(Beginning of Records to process)
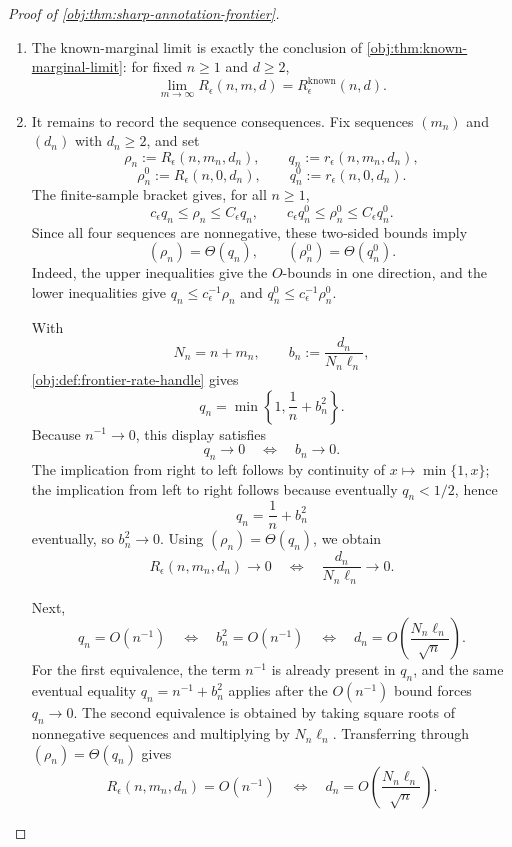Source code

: \documentclass[11pt]{article}
\begin{document}
\begin{proof}[Proof of \cref{obj:thm:sharp-annotation-frontier}]
\begin{enumerate}
\item The known-marginal limit is exactly the conclusion of \cref{obj:thm:known-marginal-limit}: for fixed \(n\ge1\) and \(d\ge2\),
\[
\lim_{m\to\infty} R_\epsilon(n,m,d)
=
R_\epsilon^{\mathrm{known}}(n,d).
\]

\item It remains to record the sequence consequences.  Fix sequences \((m_n)\) and \((d_n)\) with \(d_n\ge2\), and set
\[
\rho_n:=R_\epsilon(n,m_n,d_n),\qquad
q_n:=r_\epsilon(n,m_n,d_n),
\]
\[
\rho_n^{0}:=R_\epsilon(n,0,d_n),\qquad
q_n^{0}:=r_\epsilon(n,0,d_n).
\]
The finite-sample bracket gives, for all \(n\ge1\),
\[
c_\epsilon q_n\le \rho_n\le C_\epsilon q_n,
\qquad
c_\epsilon q_n^{0}\le \rho_n^{0}\le C_\epsilon q_n^{0}.
\]
Since all four sequences are nonnegative, these two-sided bounds imply
\[
(\rho_n)=\Theta(q_n),
\qquad
(\rho_n^{0})=\Theta(q_n^{0}).
\]
Indeed, the upper inequalities give the \(O\)-bounds in one direction, and the lower inequalities give
\(q_n\le c_\epsilon^{-1}\rho_n\) and
\(q_n^{0}\le c_\epsilon^{-1}\rho_n^{0}\). %

With
\[
N_n=n+m_n,\qquad
b_n:=\frac{d_n}{N_n\ell_n},
\]
\cref{obj:def:frontier-rate-handle} gives
\[
q_n=\min\left\{1,\frac1n+b_n^2\right\}.
\]
Because \(n^{-1}\to0\), this display satisfies
\[
q_n\to0
\quad\Longleftrightarrow\quad
b_n\to0.
\]
The implication from right to left follows by continuity of \(x\mapsto\min\{1,x\}\); the implication from left to right follows because eventually \(q_n<1/2\), hence
\[
q_n=\frac1n+b_n^2
\]
eventually, so \(b_n^2\to0\).  Using \((\rho_n)=\Theta(q_n)\), we obtain
\[
R_\epsilon(n,m_n,d_n)\to0
\quad\Longleftrightarrow\quad
\frac{d_n}{N_n\ell_n}\to0.
\]

Next,
\[
q_n=O(n^{-1})
\quad\Longleftrightarrow\quad
b_n^2=O(n^{-1})
\quad\Longleftrightarrow\quad
d_n=O\!\left(\frac{N_n\ell_n}{\sqrt n}\right).
\]
For the first equivalence, the term \(n^{-1}\) is already present in \(q_n\), and the same eventual equality
\(q_n=n^{-1}+b_n^2\) applies after the \(O(n^{-1})\) bound forces \(q_n\to0\).  The second equivalence is obtained by taking square roots of nonnegative sequences and multiplying by \(N_n\ell_n\).  Transferring through \((\rho_n)=\Theta(q_n)\) gives
\[
R_\epsilon(n,m_n,d_n)=O(n^{-1})
\quad\Longleftrightarrow\quad
d_n=O\!\left(\frac{N_n\ell_n}{\sqrt n}\right).
\]


\end{enumerate}
\end{proof}
\end{document}
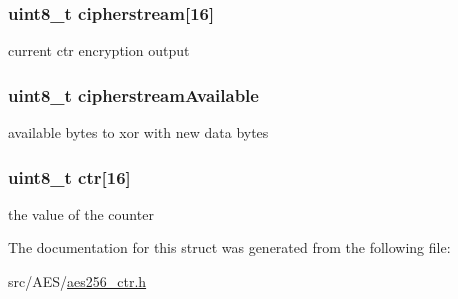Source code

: \subsubsection[{\texorpdfstring{cipherstream}{cipherstream}}]{\setlength{\rightskip}{0pt plus 5cm}uint8\+\_\+t cipherstream\mbox{[}16\mbox{]}}\hypertarget{structaes256_ctr_ctx__t_a0629c0a9d7eb57c8a2da94f78e1d08a4}{}\label{structaes256_ctr_ctx__t_a0629c0a9d7eb57c8a2da94f78e1d08a4}
current ctr encryption output 
\subsubsection[{\texorpdfstring{cipherstream\+Available}{cipherstreamAvailable}}]{\setlength{\rightskip}{0pt plus 5cm}uint8\+\_\+t cipherstream\+Available}\hypertarget{structaes256_ctr_ctx__t_a37e06e9c77c1b2ee0bfc01d32cda6e38}{}\label{structaes256_ctr_ctx__t_a37e06e9c77c1b2ee0bfc01d32cda6e38}
available bytes to xor with new data bytes 
\subsubsection[{\texorpdfstring{ctr}{ctr}}]{\setlength{\rightskip}{0pt plus 5cm}uint8\+\_\+t ctr\mbox{[}16\mbox{]}}\hypertarget{structaes256_ctr_ctx__t_a5ff3a4c9ddefb040b9dabf2f939dd62a}{}\label{structaes256_ctr_ctx__t_a5ff3a4c9ddefb040b9dabf2f939dd62a}
the value of the counter 

The documentation for this struct was generated from the following file\+:\begin{DoxyCompactItemize}
\item 
src/\+A\+E\+S/\hyperlink{aes256__ctr_8h}{aes256\+\_\+ctr.\+h}\end{DoxyCompactItemize}

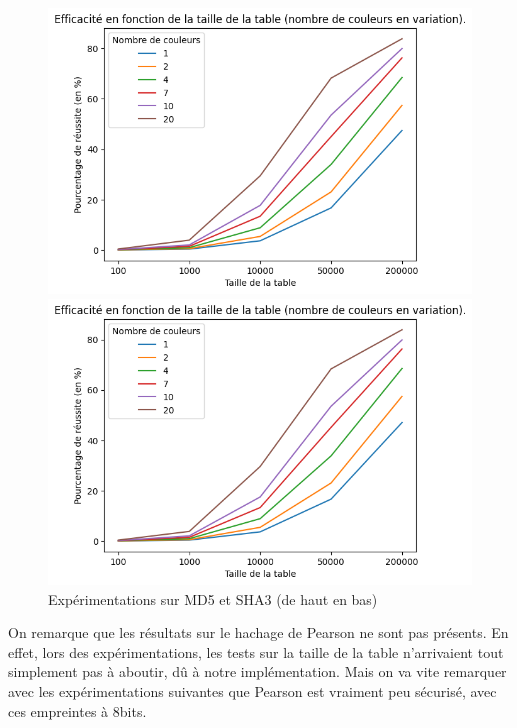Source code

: \documentclass[french,12pt]{article}
\begin{document}
    \begin{figure}[H]
                
    
      \includegraphics[scale=0.9]{img/graphe/md5/T_C_S_137092_MotGenerator.png}
   
    
      \includegraphics[scale=0.9]{img/graphe/sha3/T_C_S_137092_MotGenerator.png}
   
    \hspace{0mm}
    
    \caption{Expérimentations sur MD5 et SHA3 (de haut en bas)}
    \label{fig:TCS}
    \end{figure}

    On remarque que les résultats sur le hachage de Pearson ne sont pas présents. En effet, lors des expérimentations, les tests sur la taille de la table n'arrivaient tout simplement pas à aboutir, dû à notre implémentation. Mais on va vite remarquer avec les expérimentations suivantes que Pearson est vraiment peu sécurisé, avec ces empreintes à 8bits.
\end{document}
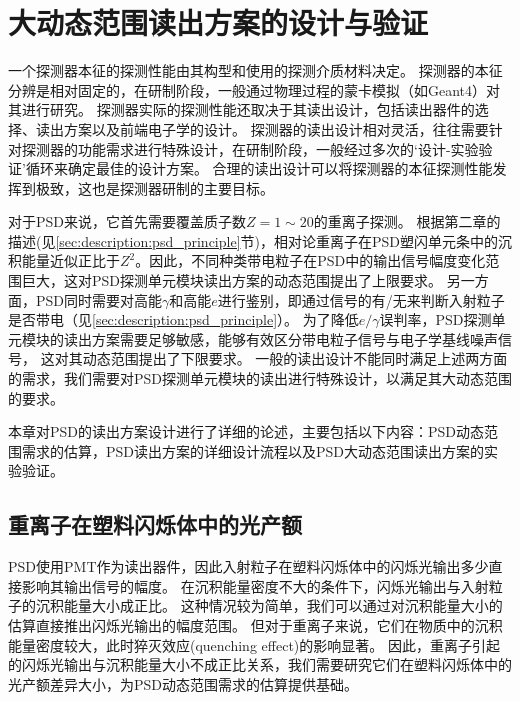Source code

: \chapter{大动态范围读出方案的设计与验证}
\label{ch:large_dynmaicrange}
一个探测器本征的探测性能由其构型和使用的探测介质材料决定。
探测器的本征分辨是相对固定的，在研制阶段，一般通过物理过程的蒙卡模拟（如Geant4）对其进行研究。
探测器实际的探测性能还取决于其读出设计，包括读出器件的选择、读出方案以及前端电子学的设计。
探测器的读出设计相对灵活，往往需要针对探测器的功能需求进行特殊设计，在研制阶段，一般经过多次的‘设计-实验验证’循环来确定最佳的设计方案。
合理的读出设计可以将探测器的本征探测性能发挥到极致，这也是探测器研制的主要目标。

对于PSD来说，它首先需要覆盖质子数$Z=1 \sim 20$的重离子探测。
根据第二章的描述(见\ref{sec:description:psd_principle}节)，相对论重离子在PSD塑闪单元条中的沉积能量近似正比于$Z^2$。因此，不同种类带电粒子在PSD中的输出信号幅度变化范围巨大，这对PSD探测单元模块读出方案的动态范围提出了上限要求。
另一方面，PSD同时需要对高能$\gamma$和高能$e$进行鉴别，即通过信号的有/无来判断入射粒子是否带电（见\ref{sec:description:psd_principle}）。
为了降低$e/\gamma$误判率，PSD探测单元模块的读出方案需要足够敏感，能够有效区分带电粒子信号与电子学基线噪声信号，
这对其动态范围提出了下限要求。
一般的读出设计不能同时满足上述两方面的需求，我们需要对PSD探测单元模块的读出进行特殊设计，以满足其大动态范围的要求。

本章对PSD的读出方案设计进行了详细的论述，主要包括以下内容：PSD动态范围需求的估算，PSD读出方案的详细设计流程以及PSD大动态范围读出方案的实验验证。


\section{重离子在塑料闪烁体中的光产额}
\label{sec:dynamic_range:light_yield}
PSD使用PMT作为读出器件，因此入射粒子在塑料闪烁体中的闪烁光输出多少直接影响其输出信号的幅度。
在沉积能量密度不大的条件下，闪烁光输出与入射粒子的沉积能量大小成正比。
这种情况较为简单，我们可以通过对沉积能量大小的估算直接推出闪烁光输出的幅度范围。
但对于重离子来说，它们在物质中的沉积能量密度较大，此时猝灭效应\parencite{birks_book_2013}(quenching effect)的影响显著。
因此，重离子引起的闪烁光输出与沉积能量大小不成正比关系，我们需要研究它们在塑料闪烁体中的光产额差异大小，为PSD动态范围需求的估算提供基础。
(End of Records to process)
Say how many lines of the material hold the string "equivalence". Nothing else should be written.

2